I meet a question about calculating adding all the elements of an array, each time we can only add two numbers, and the cost is the sum of these two numbers.
so my solution (maybe not correct) is to use greedy method, always add the smallest two numbers in the current array, and put this result back into the array, and repeat this step until there is only one number in array.
like:
given array = [1,2,3,4,5]
step1: 1 + 2 = 3, the current array is [3,3,4,5]
step2: 3 + 3 = 6, the current array is [4,5,6]
step3: 4 + 5 = 9, the current array is [6,9]
step4: 6 + 9 = 15.
the total cost is 3 + 6 + 9 + 15. I think this is the minimum cost.
I am not sure how to prove my solution, I just feel this algorithm is correct, but after using exchange argument (only proof method I learned) to prove it, I cannot find a right logic.
Can anyone give me any hints for this proof if my solution is correct?
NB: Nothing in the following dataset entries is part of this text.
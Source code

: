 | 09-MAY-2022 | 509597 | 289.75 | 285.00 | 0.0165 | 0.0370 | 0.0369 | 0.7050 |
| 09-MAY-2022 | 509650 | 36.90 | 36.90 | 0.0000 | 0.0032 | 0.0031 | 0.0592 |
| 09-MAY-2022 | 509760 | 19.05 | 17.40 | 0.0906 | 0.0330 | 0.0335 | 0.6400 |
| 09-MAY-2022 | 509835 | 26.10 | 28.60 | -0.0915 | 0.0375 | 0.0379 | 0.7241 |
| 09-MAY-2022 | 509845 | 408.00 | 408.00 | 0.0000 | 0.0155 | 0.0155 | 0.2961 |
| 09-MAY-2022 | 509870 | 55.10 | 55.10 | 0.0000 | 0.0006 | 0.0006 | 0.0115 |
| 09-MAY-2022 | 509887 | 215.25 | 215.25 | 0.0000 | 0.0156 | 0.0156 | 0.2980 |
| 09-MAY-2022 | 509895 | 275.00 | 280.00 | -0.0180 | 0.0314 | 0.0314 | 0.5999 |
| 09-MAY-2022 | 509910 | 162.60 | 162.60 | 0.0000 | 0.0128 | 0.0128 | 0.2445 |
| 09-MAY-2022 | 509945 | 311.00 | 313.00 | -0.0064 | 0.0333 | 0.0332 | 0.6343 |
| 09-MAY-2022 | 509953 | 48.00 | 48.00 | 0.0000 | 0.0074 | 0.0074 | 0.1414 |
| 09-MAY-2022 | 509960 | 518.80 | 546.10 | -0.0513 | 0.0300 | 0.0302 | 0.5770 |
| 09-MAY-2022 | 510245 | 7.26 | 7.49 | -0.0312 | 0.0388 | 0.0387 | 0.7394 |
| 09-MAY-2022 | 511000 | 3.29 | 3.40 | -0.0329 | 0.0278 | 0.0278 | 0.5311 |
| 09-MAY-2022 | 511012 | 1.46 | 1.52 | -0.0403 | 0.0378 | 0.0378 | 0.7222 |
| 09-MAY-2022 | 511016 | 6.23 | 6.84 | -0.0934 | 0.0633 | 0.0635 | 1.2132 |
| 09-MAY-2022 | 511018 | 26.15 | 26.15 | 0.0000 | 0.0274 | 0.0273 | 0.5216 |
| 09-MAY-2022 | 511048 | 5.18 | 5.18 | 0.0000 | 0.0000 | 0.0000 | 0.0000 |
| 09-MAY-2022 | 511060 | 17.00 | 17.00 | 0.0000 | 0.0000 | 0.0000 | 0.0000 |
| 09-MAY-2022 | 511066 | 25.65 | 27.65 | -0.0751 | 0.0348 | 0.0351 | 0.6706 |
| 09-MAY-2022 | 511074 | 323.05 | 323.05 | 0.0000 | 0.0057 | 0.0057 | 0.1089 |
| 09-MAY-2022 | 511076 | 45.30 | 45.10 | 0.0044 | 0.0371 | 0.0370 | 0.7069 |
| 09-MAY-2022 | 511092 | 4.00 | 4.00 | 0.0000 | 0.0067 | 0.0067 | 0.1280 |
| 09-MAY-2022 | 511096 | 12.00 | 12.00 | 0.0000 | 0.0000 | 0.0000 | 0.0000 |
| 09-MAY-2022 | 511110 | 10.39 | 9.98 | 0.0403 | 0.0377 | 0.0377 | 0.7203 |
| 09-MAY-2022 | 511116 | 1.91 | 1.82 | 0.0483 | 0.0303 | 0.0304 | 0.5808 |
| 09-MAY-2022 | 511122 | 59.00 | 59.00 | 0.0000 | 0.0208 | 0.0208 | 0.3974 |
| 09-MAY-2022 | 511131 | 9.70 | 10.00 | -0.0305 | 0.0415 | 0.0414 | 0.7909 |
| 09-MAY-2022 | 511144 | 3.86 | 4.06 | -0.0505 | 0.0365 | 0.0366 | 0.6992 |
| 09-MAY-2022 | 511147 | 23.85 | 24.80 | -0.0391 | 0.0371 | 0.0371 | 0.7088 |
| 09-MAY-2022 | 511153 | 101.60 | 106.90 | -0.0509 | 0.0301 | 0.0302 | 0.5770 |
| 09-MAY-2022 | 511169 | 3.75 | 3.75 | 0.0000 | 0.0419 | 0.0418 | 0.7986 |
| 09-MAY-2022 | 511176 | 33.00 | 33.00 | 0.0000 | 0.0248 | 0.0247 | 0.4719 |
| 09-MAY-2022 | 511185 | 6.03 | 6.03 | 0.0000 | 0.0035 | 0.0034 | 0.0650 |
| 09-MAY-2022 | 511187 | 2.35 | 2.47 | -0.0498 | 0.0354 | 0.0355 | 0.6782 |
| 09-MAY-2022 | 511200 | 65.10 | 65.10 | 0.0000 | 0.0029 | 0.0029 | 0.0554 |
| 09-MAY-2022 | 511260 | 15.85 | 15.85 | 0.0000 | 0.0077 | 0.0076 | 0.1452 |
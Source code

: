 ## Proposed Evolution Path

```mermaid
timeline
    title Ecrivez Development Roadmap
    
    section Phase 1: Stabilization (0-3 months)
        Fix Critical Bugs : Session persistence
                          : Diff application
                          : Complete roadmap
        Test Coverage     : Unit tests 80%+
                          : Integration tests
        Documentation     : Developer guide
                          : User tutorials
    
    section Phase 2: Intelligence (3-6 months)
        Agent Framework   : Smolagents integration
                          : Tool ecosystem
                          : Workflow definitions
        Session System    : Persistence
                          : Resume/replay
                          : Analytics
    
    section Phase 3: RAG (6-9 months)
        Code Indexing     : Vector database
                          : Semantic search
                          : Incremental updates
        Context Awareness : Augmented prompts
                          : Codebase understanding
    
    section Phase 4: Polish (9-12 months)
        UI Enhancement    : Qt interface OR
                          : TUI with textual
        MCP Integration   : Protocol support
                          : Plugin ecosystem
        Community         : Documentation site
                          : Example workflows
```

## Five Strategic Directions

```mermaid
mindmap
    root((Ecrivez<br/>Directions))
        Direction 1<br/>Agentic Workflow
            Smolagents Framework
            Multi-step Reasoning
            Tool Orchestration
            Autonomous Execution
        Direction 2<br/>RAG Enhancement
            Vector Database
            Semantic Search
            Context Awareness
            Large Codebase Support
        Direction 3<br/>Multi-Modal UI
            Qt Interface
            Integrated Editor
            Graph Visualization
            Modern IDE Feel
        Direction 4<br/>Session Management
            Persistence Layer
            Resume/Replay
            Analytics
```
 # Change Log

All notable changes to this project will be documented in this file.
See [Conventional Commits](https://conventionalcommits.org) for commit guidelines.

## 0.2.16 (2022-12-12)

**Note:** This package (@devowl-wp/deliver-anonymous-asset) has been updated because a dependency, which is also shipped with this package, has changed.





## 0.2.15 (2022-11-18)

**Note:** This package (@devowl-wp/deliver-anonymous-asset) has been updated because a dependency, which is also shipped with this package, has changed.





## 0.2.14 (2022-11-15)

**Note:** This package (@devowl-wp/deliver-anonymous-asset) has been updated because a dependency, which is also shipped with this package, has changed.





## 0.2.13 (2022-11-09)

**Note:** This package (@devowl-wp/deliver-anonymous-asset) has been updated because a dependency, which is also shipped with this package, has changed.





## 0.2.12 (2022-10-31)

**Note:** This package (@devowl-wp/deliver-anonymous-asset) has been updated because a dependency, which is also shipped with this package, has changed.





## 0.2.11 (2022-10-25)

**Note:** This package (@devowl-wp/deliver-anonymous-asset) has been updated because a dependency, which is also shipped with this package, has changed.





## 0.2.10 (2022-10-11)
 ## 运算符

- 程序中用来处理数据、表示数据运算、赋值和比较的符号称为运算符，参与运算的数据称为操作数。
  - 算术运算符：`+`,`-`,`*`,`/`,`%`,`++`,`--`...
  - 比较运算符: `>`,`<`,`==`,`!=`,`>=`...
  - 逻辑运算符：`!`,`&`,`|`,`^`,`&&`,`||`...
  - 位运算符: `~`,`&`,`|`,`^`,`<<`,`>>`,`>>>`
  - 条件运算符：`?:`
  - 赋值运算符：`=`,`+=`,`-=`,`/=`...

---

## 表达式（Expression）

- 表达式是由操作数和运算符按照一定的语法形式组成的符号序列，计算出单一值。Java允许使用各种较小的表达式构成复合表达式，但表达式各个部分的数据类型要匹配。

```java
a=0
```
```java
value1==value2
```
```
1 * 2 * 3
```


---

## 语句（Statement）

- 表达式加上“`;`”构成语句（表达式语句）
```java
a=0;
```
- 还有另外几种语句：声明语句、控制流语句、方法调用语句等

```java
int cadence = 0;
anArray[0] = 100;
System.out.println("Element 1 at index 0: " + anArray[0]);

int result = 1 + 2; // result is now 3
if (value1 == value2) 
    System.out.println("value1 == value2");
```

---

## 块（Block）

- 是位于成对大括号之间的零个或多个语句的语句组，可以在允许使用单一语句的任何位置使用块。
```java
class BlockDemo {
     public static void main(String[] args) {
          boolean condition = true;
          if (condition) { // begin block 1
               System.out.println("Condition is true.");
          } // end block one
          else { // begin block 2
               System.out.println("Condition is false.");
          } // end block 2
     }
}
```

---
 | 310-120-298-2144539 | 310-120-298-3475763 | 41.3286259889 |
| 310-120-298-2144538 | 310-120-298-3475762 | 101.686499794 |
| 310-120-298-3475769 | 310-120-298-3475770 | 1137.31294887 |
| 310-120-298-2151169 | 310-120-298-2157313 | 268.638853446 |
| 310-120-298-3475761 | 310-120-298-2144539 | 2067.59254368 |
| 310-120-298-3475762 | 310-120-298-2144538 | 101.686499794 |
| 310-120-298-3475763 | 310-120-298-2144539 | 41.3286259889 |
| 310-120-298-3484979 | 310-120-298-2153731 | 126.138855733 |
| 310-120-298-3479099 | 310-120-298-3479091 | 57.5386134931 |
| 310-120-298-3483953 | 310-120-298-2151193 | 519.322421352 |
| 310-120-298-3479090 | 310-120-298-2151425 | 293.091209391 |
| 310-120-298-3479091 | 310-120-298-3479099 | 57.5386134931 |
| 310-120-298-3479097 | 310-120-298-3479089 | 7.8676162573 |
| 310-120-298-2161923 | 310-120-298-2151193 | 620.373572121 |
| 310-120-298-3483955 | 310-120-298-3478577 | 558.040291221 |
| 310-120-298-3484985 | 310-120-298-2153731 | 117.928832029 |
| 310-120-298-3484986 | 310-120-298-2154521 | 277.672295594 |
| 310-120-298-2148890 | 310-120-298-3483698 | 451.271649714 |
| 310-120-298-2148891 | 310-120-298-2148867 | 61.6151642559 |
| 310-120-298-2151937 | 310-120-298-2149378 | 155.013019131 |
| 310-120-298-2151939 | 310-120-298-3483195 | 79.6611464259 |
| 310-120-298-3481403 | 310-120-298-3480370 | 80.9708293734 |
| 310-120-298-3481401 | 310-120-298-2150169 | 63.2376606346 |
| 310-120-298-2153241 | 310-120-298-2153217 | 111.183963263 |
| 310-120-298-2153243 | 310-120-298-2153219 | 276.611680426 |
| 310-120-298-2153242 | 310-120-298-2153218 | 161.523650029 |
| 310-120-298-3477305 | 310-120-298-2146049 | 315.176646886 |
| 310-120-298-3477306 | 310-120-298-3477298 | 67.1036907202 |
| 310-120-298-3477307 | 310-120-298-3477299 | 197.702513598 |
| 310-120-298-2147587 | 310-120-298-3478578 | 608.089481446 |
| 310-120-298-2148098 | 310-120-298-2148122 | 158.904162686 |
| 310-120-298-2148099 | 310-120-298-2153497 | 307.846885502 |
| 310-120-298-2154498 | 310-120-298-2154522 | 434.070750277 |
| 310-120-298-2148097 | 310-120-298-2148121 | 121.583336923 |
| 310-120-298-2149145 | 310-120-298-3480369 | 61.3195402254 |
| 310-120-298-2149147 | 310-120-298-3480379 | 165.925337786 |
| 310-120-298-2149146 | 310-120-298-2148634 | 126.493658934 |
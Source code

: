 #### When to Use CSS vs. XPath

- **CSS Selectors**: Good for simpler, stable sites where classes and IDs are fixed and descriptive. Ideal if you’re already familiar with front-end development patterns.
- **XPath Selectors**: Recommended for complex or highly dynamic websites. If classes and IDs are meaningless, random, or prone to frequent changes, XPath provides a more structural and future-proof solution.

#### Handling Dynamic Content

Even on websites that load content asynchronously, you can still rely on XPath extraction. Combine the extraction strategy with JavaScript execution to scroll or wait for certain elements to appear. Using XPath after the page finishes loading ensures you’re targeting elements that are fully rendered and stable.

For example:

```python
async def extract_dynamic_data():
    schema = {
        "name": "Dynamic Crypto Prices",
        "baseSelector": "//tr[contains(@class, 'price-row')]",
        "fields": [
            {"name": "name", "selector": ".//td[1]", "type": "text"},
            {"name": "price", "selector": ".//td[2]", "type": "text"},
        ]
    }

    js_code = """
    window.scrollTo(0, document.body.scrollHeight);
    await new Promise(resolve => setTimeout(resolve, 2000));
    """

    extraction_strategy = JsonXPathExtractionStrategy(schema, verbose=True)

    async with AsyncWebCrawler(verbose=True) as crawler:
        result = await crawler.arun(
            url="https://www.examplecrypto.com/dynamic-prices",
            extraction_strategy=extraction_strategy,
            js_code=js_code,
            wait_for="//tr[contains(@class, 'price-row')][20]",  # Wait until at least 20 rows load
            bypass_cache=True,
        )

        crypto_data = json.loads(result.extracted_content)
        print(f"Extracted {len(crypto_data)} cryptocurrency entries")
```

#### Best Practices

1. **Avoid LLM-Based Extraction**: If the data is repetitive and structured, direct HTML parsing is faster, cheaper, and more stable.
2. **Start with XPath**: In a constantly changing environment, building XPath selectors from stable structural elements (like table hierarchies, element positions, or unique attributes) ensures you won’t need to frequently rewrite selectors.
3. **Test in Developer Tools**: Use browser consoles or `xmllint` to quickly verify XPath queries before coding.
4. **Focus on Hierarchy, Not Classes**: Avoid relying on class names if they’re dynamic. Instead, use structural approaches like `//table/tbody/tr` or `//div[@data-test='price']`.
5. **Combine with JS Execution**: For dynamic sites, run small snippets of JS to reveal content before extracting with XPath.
Suppose that initial numbers are $a_1 \le a_2 \le \cdots \le a_n$. Let consider an optimal summation order with the summation cost $$c = k_1 \cdot a_1 + k_2 \cdot a_2 + \cdots + k_n \cdot a_n$$ for some positive integer $k_1, k_2, \ldots, k_n$, where coefficient $k_i$ means that the number $a_i$ participates in $k_i$ summations as a number or a part of sum$^1$. If $k_i < k_j$ for some $i < j$ then $a_i = a_j$. Otherwise we could swap $a_i$ and $a_j$ in the initial order to get a better cost $$c' = c - k_i \cdot a_i - k_j \cdot a_j + k_i \cdot a_j + k_j \cdot a_i = c - (k_j - k_i) \cdot (a_j - a_i) < c.$$ That's why changing order to make $k_1 \ge k_2 \ge k_3 \ge \cdots \ge k_n$ we don't increase the cost. As soon as $a_1$ is summed up for the first time together with some other element $a_i$ (no matter alone or as a part of some sum) all other summations they meet together, so $k_1 \le k_i$. Therefore $k_1 = k_2$. Let $k_{n + 1} = 0$ and $t$ be such an index that $k_1 = k_t > k_{t + 1}$. Note that each number from $a_{[t]} = \{\,a_1, a_2, \ldots, a_t\,\}$ is summed up for the first time with other single number from $a_{[t]}$. Otherwise subelements of the other summand would have greater $k_i$. Besides that $t$ is even, this means that we can change corresponding first-time-summation matching to contain pair $\{\,a_1, a_2\,\}$. And yes, this pair can be the first step. So we have proven that at least one optimal summation order contains pair $\{\, a_1, a_2\,\}$ as the first couple. Since we proved this statement in general it is also true for numbers $a_1 + a_2, a_3, a_4, a_5, \ldots, a_n$ (if we place $a_1 + a_2$ in proper position) and so on. This means that your summation approach is optimal in sense of cost minimization.
$^1$ Essentially we can consider the whole process as a set union (with the cost equal to the sum of elements in the resulting set) rather than a summation.